Is there any other dish so immediately and vividly satisfying and delicious as this all-American specialty? Nope.
Credit: Maura McEvoyIs there any other dish so immediately and vividly satisfying and delicious as this all-American specialty? Nope.
I take a bite, and a world of flavors and textures reveals itself: the animal saltiness of well-seasoned, moist ground beef, its abundant juices soaking into the soft, sweet white flesh of the flour-dusted roll; the sourness of the vaguely chewy melted sharp cheddar; the crisp, saline, smoky authority of well-cooked bacon; the faint crunch of a cool iceberg lettuce leaf turned translucent by the warmth of the meat and cheese.
I am bewitched, seduced, transported. I am satisfied even before I have begun to digest. At times like this, I am quite prepared to propose the perfectly constructed bacon cheeseburger as proof of the existence of God.
I love hamburgers. When it comes to this variously enhanced, definitively American (but unquestionably universal) sandwich I am a true believer. I would rather eat a burger than a hot dog, a pizza, or a chunk of chocolate cake. I would rather eat a burger than a T-bone. If I were told that I had to give up either hamburgers or foie gras for the rest of my life, I'd swear off that fattened poultry liver so fast you wouldn't see my lips move. And if I were then told that I had to give up hamburgers anyway, I do believe I'd get old Doc Kevor-kian on the line. They will pry this burger from my cold, dead fingers.

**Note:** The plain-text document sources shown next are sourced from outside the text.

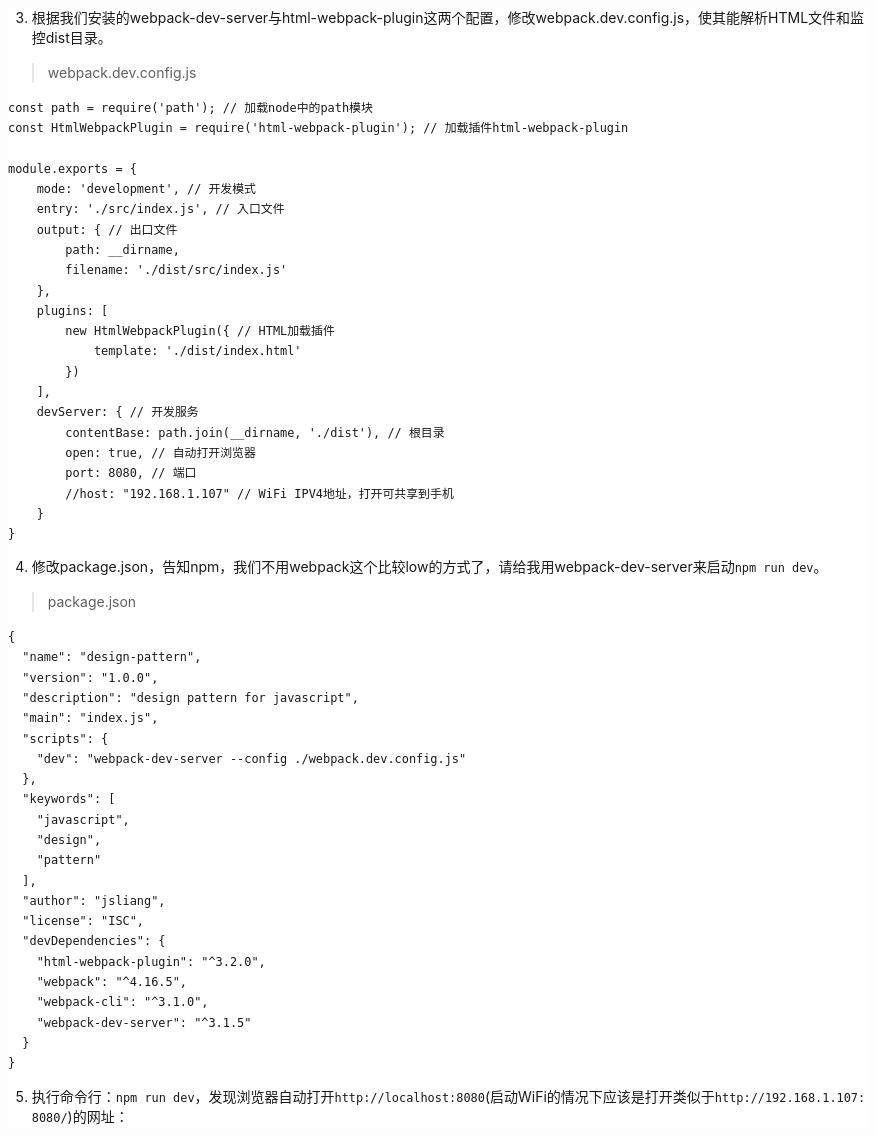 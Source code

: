 3. 根据我们安装的webpack-dev-server与html-webpack-plugin这两个配置，修改webpack.dev.config.js，使其能解析HTML文件和监控dist目录。
> webpack.dev.config.js
```
const path = require('path'); // 加载node中的path模块
const HtmlWebpackPlugin = require('html-webpack-plugin'); // 加载插件html-webpack-plugin

module.exports = {
    mode: 'development', // 开发模式
    entry: './src/index.js', // 入口文件
    output: { // 出口文件
        path: __dirname,
        filename: './dist/src/index.js'
    },
    plugins: [ 
        new HtmlWebpackPlugin({ // HTML加载插件
            template: './dist/index.html'
        })
    ],
    devServer: { // 开发服务
        contentBase: path.join(__dirname, './dist'), // 根目录
        open: true, // 自动打开浏览器
        port: 8080, // 端口
        //host: "192.168.1.107" // WiFi IPV4地址，打开可共享到手机
    }
}
```

4. 修改package.json，告知npm，我们不用webpack这个比较low的方式了，请给我用webpack-dev-server来启动`npm run dev`。
> package.json
```
{
  "name": "design-pattern",
  "version": "1.0.0",
  "description": "design pattern for javascript",
  "main": "index.js",
  "scripts": {
    "dev": "webpack-dev-server --config ./webpack.dev.config.js"
  },
  "keywords": [
    "javascript",
    "design",
    "pattern"
  ],
  "author": "jsliang",
  "license": "ISC",
  "devDependencies": {
    "html-webpack-plugin": "^3.2.0",
    "webpack": "^4.16.5",
    "webpack-cli": "^3.1.0",
    "webpack-dev-server": "^3.1.5"
  }
}
```
5. 执行命令行：`npm run dev`，发现浏览器自动打开`http://localhost:8080`(启动WiFi的情况下应该是打开类似于`http://192.168.1.107:8080/`)的网址：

A culinary psychotherapist (and if there isn't such a beast, I'm sure one will pop up soon, probably on the Food Network-Frasier meets Emeril) would no doubt find evidence of arrested development, of nostalgie de baby-food, in my predilection for ground-up protein-which extends far beyond the hamburger and its cousin meat loaf, incidentally, to encompass sausages of every description, pâtés and rillettes, chicken croquettes, even fish cakes.... Let them think what they want.
I mean, I've got perfectly good teeth and enjoy applying them to sirloin steaks and lamb chops and baby back ribs as much as the next carnivore. But there is something about meat or fowl or fish that has been ground or finely chopped or shredded, then properly seasoned and correctly cooked, that appeals to me immediately and viscerally, that gladdens my heart, that connects me with neither artifice nor irony to the sheer pleasure of eating.
A Hamburger is literally a person or thing from the city of Hamburg, the great northern German port that was part of the Hanseatic League in medieval times. What this Teutonic municipality has to do with Big Macs and Whoppers is a subject of much speculation, some of it quite silly. The Hamburg New Media Association even devotes several pages of its website to the question. Like many other would-be authorities on the subject, the New Media folks trace the burger's beginnings back to the Tartar hordes who swept out of Central Asia about 750 years ago, supposedly riding across the steppes with slabs of raw animal flesh lodged between their saddles and their mounts. The meat was thus tenderized, it is said, and when the Tartars stopped for the night, they'd simply chop the meat up and dig in. (Think steak tartare.) How and why some saddle-softened Central Asian warriors' fodder became a "Russian delicacy" (as those New Media Hamburgers call it) in Hamburg and eventually found its way to America with a Hamburg provenance attached is not revealed.